ROSA LEE SCHWARZ / AGGIE

Hybrid, online courses impact students, campus life

In an era of smart cars, smart phones and smart homes, the world has become increasingly accessible with the click of a button. As the world becomes more efficient, the education system is unsurprisingly seeking to accommodate more students and different learning styles in innovative ways.

Universities such as UC Davis are finding new ways of using technological advancements to enhance students’ education, including incorporating online and hybrid courses into numerous undergraduate departments. Carolyn Thomas, the vice provost and dean for Undergraduate Education, has played a significant role in incorporating such courses at UC Davis.

“I think online and hybrid courses, if done well, will enable students to be more flexible in the ways they’ve learned to learn,” Thomas said in an email interview. “I also think more online courses, especially in the summer, will help students complete their degrees within four years.”

Online courses at UC Davis are taught through video lectures and often supplemented with discussion boards, homework and quizzes. Apart from exams that require a proctor to supervise the students, the rest of the work is completed online. Hybrid courses offer a portion of a class online but also have a designated time during the week for students to meet with their respective professors or teaching assistants. Hybrid courses often allow for smaller class size so that students can ask questions and further discuss course material.

The flexible structure of these hybrid and online courses allows students to manage their time in a way that will be most productive for them. These types of courses can free up time during the week for students to participate in other activities they may not have been able to do otherwise. Noy Shaked, a fourth-year managerial economics major, found that taking a hybrid course allowed her to more effectively manage her time.

“For example, on Fridays I have an online lecture [and] I don’t have to watch [it] exactly at the time it’s assigned,” Shaked said. “I’m actually able to go to my internship meeting at that time [instead]. So I think that it just allows for more opportunities and flexibility.”

Students can pause, rewind and rewatch video lectures as many times as needed — a benefit unique to the medium. Meanwhile, in-person office hours and hybrid class periods still give students a chance to ask instructors questions about the lecture so that not all face-to-face communication is lost.

        With these options, UC Davis has created a flexible environment for students without disrupting the campus atmosphere. Hybrid and online courses foster opportunities for students to learn online at home and bring their questions to their professors either in class or during office hours.

“I think more online and hybrid courses might also enable us to have more students working closely with faculty in learning environments that are truly high impact,” Thomas said. “We would be able to use our human resources more wisely […in] discussion classes, seminars and in mentored internship or research experiences.”

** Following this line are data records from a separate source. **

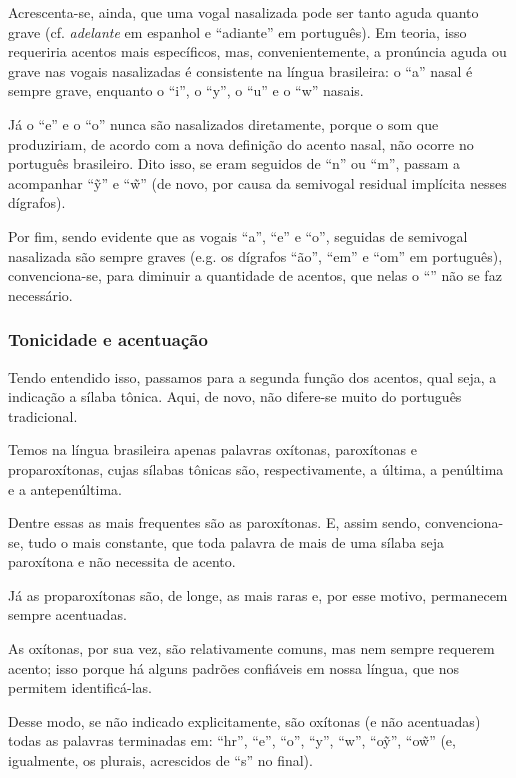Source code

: \documentclass[12pt, a5paper, titlepage]{article}
\begin{document}
\begin{bilingualpages}
    Acrescenta-se, ainda, que uma vogal nasalizada pode ser tanto aguda quanto
    grave (cf. \textit{adelante} em espanhol e ``adiante'' em português). Em
    teoria, isso requeriria acentos mais específicos, mas, convenientemente, a
    pronúncia aguda ou grave nas vogais nasalizadas é consistente na língua
    brasileira: o ``a'' nasal é sempre grave, enquanto o ``i'', o ``y'', o ``u'' e o ``w'' nasais.

    Já o ``e'' e o ``o'' nunca são
    nasalizados diretamente, porque o som que produziriam, de acordo com a nova
    definição do acento nasal, não ocorre no português brasileiro. Dito isso, se eram seguidos de ``n'' ou ``m'', passam a acompanhar ``\~y'' e ``\~w''
    (de novo, por causa da semivogal residual implícita nesses dígrafos).

    Por fim, sendo evidente que as vogais ``a'', ``e'' e ``o'', seguidas de semivogal nasalizada são sempre graves (e.g. os dígrafos ``ão'', ``em'' e ``om'' em português), convenciona-se, para diminuir a quantidade de acentos, que nelas o ``\textasciigrave'' não se faz necessário.

    \subsubsection{Tonicidade e acentuação}
    Tendo entendido isso, passamos para a segunda função dos acentos, qual seja, a indicação a sílaba tônica. Aqui, de novo, não difere-se muito do português tradicional.

    Temos na língua brasileira apenas palavras oxítonas, paroxítonas e proparoxítonas, cujas sílabas tônicas são, respectivamente, a última, a penúltima e a antepenúltima.

    Dentre essas as mais frequentes são as paroxítonas. E, assim sendo, convenciona-se, tudo o mais constante, que toda palavra de mais de uma sílaba seja paroxítona e não necessita de acento.

    Já as proparoxítonas são, de longe, as mais raras e, por esse motivo, permanecem sempre acentuadas.

    As oxítonas, por sua vez, são relativamente comuns, mas nem sempre requerem acento; isso porque há alguns padrões confiáveis em nossa língua, que nos permitem identificá-las.

    Desse modo, se não indicado explicitamente, são oxítonas (e não acentuadas) todas as palavras terminadas em: ``hr'', ``e'', ``o'', ``y'', ``w'', ``o\~y'', ``o\~w'' (e, igualmente, os plurais, acrescidos de ``s'' no final).


\end{bilingualpages}
\end{document}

Chi-Yuan Tsai, a teaching assistant for ECN 115BY — Hybrid Economic Development — found that students were able to ask more in-depth questions during his class after watching the lectures at home, making better use of class time.

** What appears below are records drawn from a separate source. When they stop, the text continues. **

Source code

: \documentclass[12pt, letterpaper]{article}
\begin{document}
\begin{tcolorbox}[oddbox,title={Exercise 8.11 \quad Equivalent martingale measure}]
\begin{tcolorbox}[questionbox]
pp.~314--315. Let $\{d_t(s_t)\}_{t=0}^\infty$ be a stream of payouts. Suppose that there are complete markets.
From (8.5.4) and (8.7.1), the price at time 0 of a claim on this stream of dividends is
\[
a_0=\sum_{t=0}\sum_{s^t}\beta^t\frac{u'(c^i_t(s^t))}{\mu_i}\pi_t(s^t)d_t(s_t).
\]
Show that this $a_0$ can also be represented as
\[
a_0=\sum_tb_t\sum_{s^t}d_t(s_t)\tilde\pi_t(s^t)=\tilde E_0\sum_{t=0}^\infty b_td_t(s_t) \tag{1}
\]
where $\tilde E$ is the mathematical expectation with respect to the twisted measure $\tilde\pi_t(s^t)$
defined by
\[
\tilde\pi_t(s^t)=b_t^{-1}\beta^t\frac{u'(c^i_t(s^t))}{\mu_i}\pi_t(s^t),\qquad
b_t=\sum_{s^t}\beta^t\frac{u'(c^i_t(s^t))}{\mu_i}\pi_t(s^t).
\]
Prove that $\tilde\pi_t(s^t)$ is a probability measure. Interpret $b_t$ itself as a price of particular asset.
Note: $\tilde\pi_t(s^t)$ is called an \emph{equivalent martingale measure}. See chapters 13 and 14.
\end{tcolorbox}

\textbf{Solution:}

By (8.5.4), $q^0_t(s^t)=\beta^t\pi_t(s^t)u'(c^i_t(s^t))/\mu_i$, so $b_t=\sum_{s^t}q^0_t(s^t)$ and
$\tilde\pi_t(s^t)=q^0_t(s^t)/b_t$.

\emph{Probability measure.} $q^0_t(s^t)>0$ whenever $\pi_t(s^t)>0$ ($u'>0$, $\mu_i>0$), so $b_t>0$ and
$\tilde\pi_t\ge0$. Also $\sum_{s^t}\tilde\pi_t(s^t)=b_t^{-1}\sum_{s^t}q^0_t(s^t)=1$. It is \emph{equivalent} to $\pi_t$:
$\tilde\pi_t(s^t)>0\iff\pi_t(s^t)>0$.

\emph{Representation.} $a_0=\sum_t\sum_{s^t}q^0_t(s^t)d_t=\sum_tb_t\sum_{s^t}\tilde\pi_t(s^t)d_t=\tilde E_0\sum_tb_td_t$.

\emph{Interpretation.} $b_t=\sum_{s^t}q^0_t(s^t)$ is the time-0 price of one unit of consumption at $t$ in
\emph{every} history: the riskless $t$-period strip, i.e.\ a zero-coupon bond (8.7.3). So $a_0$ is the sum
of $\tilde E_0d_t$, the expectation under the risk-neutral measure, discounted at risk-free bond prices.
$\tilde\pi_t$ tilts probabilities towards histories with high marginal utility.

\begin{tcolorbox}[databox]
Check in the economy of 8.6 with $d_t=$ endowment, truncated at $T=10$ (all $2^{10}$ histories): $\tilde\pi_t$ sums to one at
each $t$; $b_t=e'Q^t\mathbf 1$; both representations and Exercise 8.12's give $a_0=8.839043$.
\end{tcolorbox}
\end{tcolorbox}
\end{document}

“I think it’s more effective,” Tsai said. “If they already watch[ed] the video online then they can understand [or] find out their problem and then come to class and ask questions.”

Often, students move away from home and attend college not only for educational purposes but also for the social aspects of the “college experience.” According to John Theobald, a continuing lecturer in the Department of Communication, online and hybrid courses may not require as much on campus and in-person interaction, which can detract from the sense of community on campus.

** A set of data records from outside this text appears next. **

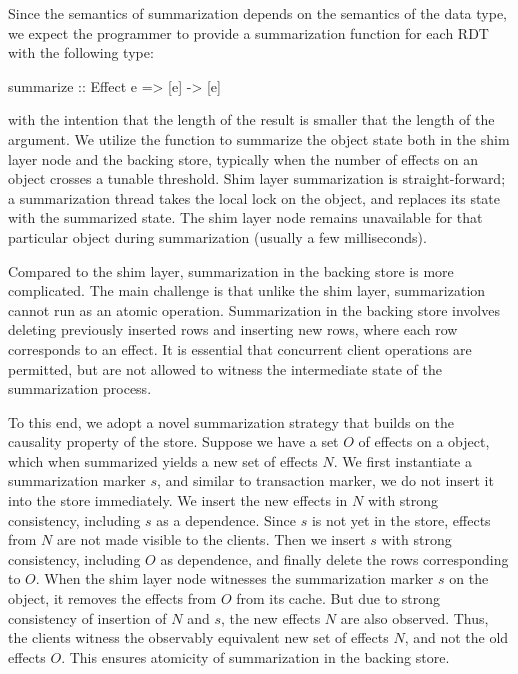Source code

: Since the semantics of summarization depends on the semantics of the data type,
we expect the programmer to provide a summarization function for each RDT with
the following type:

\begin{codehaskell}
summarize :: Effect e => [e] -> [e]
\end{codehaskell}

\noindent with the intention that the length of the result is smaller that the
length of the argument. We utilize the  function to summarize the
object state both in the shim layer node and the backing store, typically when
the number of effects on an object crosses a tunable threshold. Shim layer
summarization is straight-forward; a summarization thread takes the local lock
on the object, and replaces its state with the summarized state. The shim layer
node remains unavailable for that particular object during summarization
(usually a few milliseconds).

Compared to the shim layer, summarization in the backing store is more
complicated. The main challenge is that unlike the shim layer, summarization
cannot run as an atomic operation. Summarization in the backing store involves
deleting previously inserted rows and inserting new rows, where each row
corresponds to an effect. It is essential that concurrent client operations are
permitted, but are not allowed to witness the intermediate state of the
summarization process.

To this end, we adopt a novel summarization strategy that builds on the
causality property of the store. Suppose we have a set $O$ of effects on a
object, which when summarized yields a new set of effects $N$. We first
instantiate a summarization marker $s$, and similar to transaction marker, we
do not insert it into the store immediately. We insert the new effects in $N$
with strong consistency, including $s$ as a dependence. Since $s$ is not yet in
the store, effects from $N$ are not made visible to the clients. Then we insert
$s$ with strong consistency, including $O$ as dependence, and finally delete
the rows corresponding to $O$. When the shim layer node witnesses the
summarization marker $s$ on the object, it removes the effects from $O$ from
its cache. But due to strong consistency of insertion of $N$ and $s$, the new
effects $N$ are also observed. Thus, the clients witness the observably
equivalent new set of effects $N$, and not the old effects $O$. This ensures
atomicity of summarization in the backing store.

“I think it depends on how much instruction comes from the online courses,” Theobald said. “I benefited greatly from being on campus. The interactions I had with other people […] were the most memorable influential parts of the whole experience. As long as that persists, I think the students will be benefited positively from online and hybrid instruction.”

Hybrid courses allow for smaller classroom sizes, allowing for increased flexibility. This creates space for more students to ask questions and for professors to cater lectures to the students’ needs.

“I would like our students to have a number of options when it comes to how and where they would like to learn,” Thomas said. “Classroom teaching, when students are engaged and in dialogue with their instructor, is wonderful and this is what we will always want the majority of our classes to be because there is no substitute for this kind of transformational learning. At the same time, online courses can be a very effective way to learn material, especially material that students need time to absorb or interact with in complex ways.”

The idea behind hybrid and online courses is not to transition entirely to online learning, but rather to enhance students’ educational experiences at UC Davis by broadening the way in which classes are taught. Online and hybrid courses offered at UC Davis are curated to supplement students’ education and maintain the unique experience UC Davis has to offer.

“[This structure] will give students an opportunity […] to do a lot more with their time,” Shaked said.